Extract every line of the material that holds the string "counter".

══════════

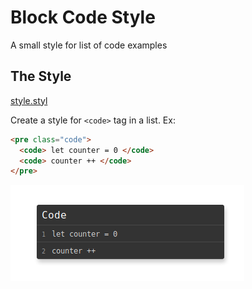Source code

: # Block Code Style
A small style for list of code examples

## The Style
[style.styl](https://github.com/JaisonPeres/css-utils/blob/master/style.styl)

Create a style for ```<code>``` tag in a list.
 Ex: 
 ```html
 <pre class="code">
   <code> let counter = 0 </code>
   <code> counter ++ </code>
 </pre>
 ```
 
![Example](https://github.com/JaisonPeres/Style-Utils/blob/master/Screenshot_2019-06-04%20Dashboard.png)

══════════

OUTPUT BELOW:
   <code> let counter = 0 </code>
   <code> counter ++ </code>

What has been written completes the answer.